Characters age?

By Astral, in Rogue Trader Gamemasters

Hi

I wonder what is the normal aging in Warhammer 40k?

If a rouge trader player would like to start playing with a 200years old person, is that old or young?

It is probably a big difference between a person born on a feral world or void born. But I have little knowledge how old an Inquisitor should/could be? or how old a rouge trader should be? how long can a character live, before dying of old age?

Best regards

Money and power are what keep you looking and feeling young in 40K.

I would guess most rich people between 30 and 150 years would be considered in their prime. Effectively 20-40 years old in the modern age. After 200 years it would be solely how much power and money you have to keep up the rejuve treatments. 300 years would be reachable, 500 would be ancient, if it is even attainable.

For those who travel in the warp a great deal I would probably take off 1-2 years per decade of actual age due to time flux.

The Mechanicus and Astartes are a whole different ball of wax.

I think at some point someone did a set of rules for rejuve treatments and aging.

ItsUncertainWho said:

For those who travel in the warp a great deal I would probably take off 1-2 years per decade of actual age due to time flux.

Average realspace:warp time displaceent is 12:1. Unless you travel very little, you're going to shave a lot more than 20% of your "real" age off your personal age. Spending even a month in the warp every calendar year nearly doubles your age from the universe's POV.

Age is irrelevant mechanically, so go with whatever fits your character conception best. 200 isn't young, but it's a long way from ancient for Imperial elites, who have access to all sorts of anagathics. There's also the warp-induced time fluctuation thing to consider. If you've spent a lot of your lifetime travelling FTL, odds are that the rest of the universe has aged at a dozen times the rate you did, and that's not even allowing for really bad warpweather. That 200 year old RT might reasoanbly have been born a millenium ago by the universal standard of measurement. If you've got Dark Voyage or Ship-Lorn in your origin path (either of which could easily be a brush with a really bad warp storm) you might be much, much older. Getting stuck in a temporal dead spot for thousands of years is entirely possible, after all.

If you wanted to run a really divergent DH/RT game, you could have the PCs come through a bad storm and find themselves so far in the future that everything's changed. The Imperium could be gone, or the Emperor might have finally reincarnated or been healed, or the Tyranids might have eaten everyone and left, leaving new life to evolve. Lots of room to write your own story, or you could use that kind of accident to end a game climactically, whether as tragedy or triumph.

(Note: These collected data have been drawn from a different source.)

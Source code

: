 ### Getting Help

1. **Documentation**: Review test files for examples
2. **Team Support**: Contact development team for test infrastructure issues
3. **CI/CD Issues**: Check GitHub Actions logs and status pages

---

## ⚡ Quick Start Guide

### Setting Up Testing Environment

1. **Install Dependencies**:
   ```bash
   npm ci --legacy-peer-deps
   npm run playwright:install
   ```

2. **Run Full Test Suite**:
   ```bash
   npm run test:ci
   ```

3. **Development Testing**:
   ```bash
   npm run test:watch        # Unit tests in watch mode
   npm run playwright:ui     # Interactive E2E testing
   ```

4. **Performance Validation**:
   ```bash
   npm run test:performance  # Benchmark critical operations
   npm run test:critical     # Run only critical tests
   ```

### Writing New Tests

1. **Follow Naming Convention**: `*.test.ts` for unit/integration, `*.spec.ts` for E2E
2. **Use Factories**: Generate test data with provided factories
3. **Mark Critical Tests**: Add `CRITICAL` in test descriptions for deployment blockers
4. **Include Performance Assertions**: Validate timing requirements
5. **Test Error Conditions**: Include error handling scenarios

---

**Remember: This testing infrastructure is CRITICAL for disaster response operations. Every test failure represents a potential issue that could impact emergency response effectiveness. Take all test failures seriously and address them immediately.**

www.fantasyflightgames.com/edge_foros_discusion.asp

That links to a handy-dandy chart I derived from White Dwarf #140 you can use to help keep track of aging. It's more random, less abstract, and very close to 'canon' as I could make it...that is if you don't like the 12:1 thing and still want to be "official".

What you need to keep track of is:

"Real" Age, "Apparent" Age, "Physical" Age and "Actual Age".

Real age is how old the character is in Real Time. Interesting to know, sometimes needed for plot hooks, but doesn't normally affect the character. For instance, a RT 30 years old might have a wife (25) and child (0), then leave and come back on several voyages. Due to warp travel, he'll have only aged Physically 10 years (40) but in Real Time, 25 years has gone by. His wife is now 50 (and 'Actually' older than he) is and his child is now 25, educated and ready to join him as an NPC character aboard ship. WOW, that only took like...3-5 adventure sessions...

Apparent age is how old the character looks (which can be important for RolePlaying purposes)

Physical Age is how old the character feels (and is only important if you decide to impose age-related Stat bonuses/penalties)

Actual Age, which is how old the Character actually is, factoring in time spent in the warp, time spent in Real Space etc.

So, a Character could be 300 in Real Time, look 40, feel 50 and actually be 110! Normally Apparent, Physical and Actual will be the SAME until the Character decides to start investing in Rejuvenate Treatments, which will stall physical aging and/or (but not necessarily both) how they look.

The truly important age is Actual Age, which a 110 year old character should possess 110 years worth of accumulated experience and knowledge. There is a point where Rejuvenate treatments start to not work anymore and in the fluff a 200 year (Actual) old character is considered quite "old", however you have to take into account that 99.9% of Imperial Citizens will look, feel and actually be around 70 when they die as they can't afford Rejuvenate Treatments, Bionic organs etc. etc. and have never been on a Warp Voyage.

Human: The oldest listed human is a lord Inquisitor at 750. The rogue trader in one fo the newer novels was list as 500+ with warp travel but between 100-200 body wise.

Tech Priests: at one time there was talk of a few being left over from the horus heresy, but being all bionic does that count . I might be wrong but i think currently oldest supported tech priest is around 1750 give or take a few 100 years was a npc in the old Inguistor game .

Life expectancy in 40k is a matter of the amount of money you have. The rich live for 100s of years and the poor last a few decades.